Any help would be very much appreciated.
Host:
cl_mem inDevice, outDevice;
cl_int err;
size_t global;
global = 1;
vecPart = 0;
inDevice = clCreateBuffer(context, CL_MEM_READ_ONLY, sizeof(cl_int), NULL, NULL);
outDevice = clCreateBuffer(context, CL_MEM_WRITE_ONLY, sizeof(cl_int8) * global * 6, NULL, NULL);
.
err = clSetKernelArg(kernel, 0, sizeof(cl_mem), &inDevice);
err |= clSetKernelArg(kernel, 1, sizeof(cl_mem), &outDevice);
.
err = clEnqueueWriteBuffer(commands, inDevice, CL_TRUE, 0, sizeof(int), &vecPart, 0, NULL, NULL);
.
err = clEnqueueNDRangeKernel(commands, kernel, 1, NULL, &global, NULL, 0, NULL, NULL);
.
Device:
__kernel void myproc(__global int *position, __global int *outBuffer)
{
int8 tallyL = 0;
int8 tallyLO = 0;
int8 tallyLOS = 0;
int8 tallyLM = 0;
int8 tallyLMO = 0;
int8 tallyLMOS = 0;
.
.
.
id = get_global_id(0);
id *= 6;
vstore8(tallyL, id, outBuffer); // Device stops responding but recovers
vstore8(tallyLO, id + 1, outBuffer);
vstore8(tallyLOS, id + 2, outBuffer);
vstore8(tallyLM, id + 3, outBuffer);
vstore8(tallyLMO, id + 4, outBuffer);
vstore8(tallyLMOS, id + 5, outBuffer);
}
I then commented the vstore commands and the kernel completed without any problems, albeit I didn't get any results.
.
.
.
id = get_global_id(0);
id *= 6;
// vstore8(tallyL, id, outBuffer); // Uncomment and device stops responding but recovers
// vstore8(tallyLO, id + 1, outBuffer);
// vstore8(tallyLOS, id + 2, outBuffer);
// vstore8(tallyLM, id + 3, outBuffer);
// vstore8(tallyLMO, id + 4, outBuffer);
// vstore8(tallyLMOS, id + 5, outBuffer);
}
I then changed the vstore commands to array writes as described below.
.
.
.
id = get_global_id(0);
id *= 6;
id *= sizeof(int8); // Everything below commented and completion is in 6 milli-seconds
// outBuffer[id] = tallyL.s0; // Uncommented increases to 7.5 seconds
// outBuffer[id + 1] = tallyL.s1; // Uncommented with above line increases to 8.5 seconds
// outBuffer[id + 2] = tallyL.s2; // Uncommented with above 2 lines increases to 11.5 seconds
// outBuffer[id + 3] = tallyL.s3; // Uncommented with above 3 lines - device stops responding but recovers
Solved! Go to Solution.
Ok, I've managed to sort this out once and for all.
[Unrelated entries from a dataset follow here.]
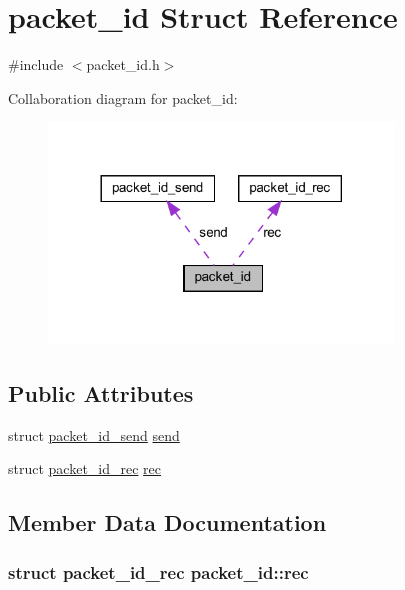 \hypertarget{structpacket__id}{}\section{packet\+\_\+id Struct Reference}
\label{structpacket__id}


{\ttfamily \#include $<$packet\+\_\+id.\+h$>$}



Collaboration diagram for packet\+\_\+id\+:
\nopagebreak
\begin{figure}[H]
\begin{center}
\leavevmode
\includegraphics[width=260pt]{structpacket__id__coll__graph}
\end{center}
\end{figure}
\subsection*{Public Attributes}
\begin{DoxyCompactItemize}
\item 
struct \hyperlink{structpacket__id__send}{packet\+\_\+id\+\_\+send} \hyperlink{structpacket__id_a3bbfd45d7cf1f212388801261ca8dfae}{send}
\item 
struct \hyperlink{structpacket__id__rec}{packet\+\_\+id\+\_\+rec} \hyperlink{structpacket__id_a8545f0573b043467eda975acf6ca99f1}{rec}
\end{DoxyCompactItemize}


\subsection{Member Data Documentation}
\hypertarget{structpacket__id_a8545f0573b043467eda975acf6ca99f1}{}
\subsubsection[{rec}]{\setlength{\rightskip}{0pt plus 5cm}struct {\bf packet\+\_\+id\+\_\+rec} packet\+\_\+id\+::rec}\label{structpacket__id_a8545f0573b043467eda975acf6ca99f1}
\hypertarget{structpacket__id_a3bbfd45d7cf1f212388801261ca8dfae}{}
In HKLM\System\CurrentControlSet\Control\GraphicsDrivers I added the following:
TdrDelay 80h
TdrDdiDelay 80h
TdrLevel 0
Yes, the values are a little extreme but so is the workload that I'm asking of the kernel on each iteration, which is now at 16 seconds - and stable.
Seems like it needed more than the TdrDelay (as well as putting into CurrentControlSet). It would probably be very helpful to put this sort of control into CCC, so that the user can make these changes on the fly without having to restart their PC,
when you comment all writes compiler will optimize out whole kernel so it is empty. thats why it takes 6ms. when device recover you cross watchdog timer which assume that GPU is locked up so it reset it. try lower global size so it won't take that long.
Hi nou, thank you for your response.
My global size for this exercise is currently 1. I plan to increase this when I get the problem sorted out, but for now I just have a single work item within the queue.
For the timing, I'm using:
tic = time();
err = clEnqueueNDRangeKernel(commands, kernel, 1, NULL, &global, NULL, 0, NULL, NULL);
toc = time();
exTime = toc - tic; // etc
When I'm writing to the outBuffer, it is at the very end of the kernel and outside any while loops. While I can accept that for no writes it may optimise out the kernel and that for one write (with the kernel) it may take 7.5 seconds. However, why it would increase by another second for an additional write and then an additional 3 seconds for the subsequent write is beyond me, which would indicate that I have a problem somewhere, as well as the gpu not responding and then recovering (but with a broken execution).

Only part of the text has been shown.